(The problem) Copy every line below precisely as it appears.
- - -
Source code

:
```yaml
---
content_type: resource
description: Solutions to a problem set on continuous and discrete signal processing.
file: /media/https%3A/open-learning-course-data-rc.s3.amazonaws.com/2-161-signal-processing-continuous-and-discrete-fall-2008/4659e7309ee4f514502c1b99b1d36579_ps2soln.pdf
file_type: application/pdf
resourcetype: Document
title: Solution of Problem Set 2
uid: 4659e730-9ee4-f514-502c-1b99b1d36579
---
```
- - -
(Written response)
Source code

:
```yaml
---
content_type: resource
description: Solutions to a problem set on continuous and discrete signal processing.
file: /media/https%3A/open-learning-course-data-rc.s3.amazonaws.com/2-161-signal-processing-continuous-and-discrete-fall-2008/4659e7309ee4f514502c1b99b1d36579_ps2soln.pdf
file_type: application/pdf
resourcetype: Document
title: Solution of Problem Set 2
uid: 4659e730-9ee4-f514-502c-1b99b1d36579
---
```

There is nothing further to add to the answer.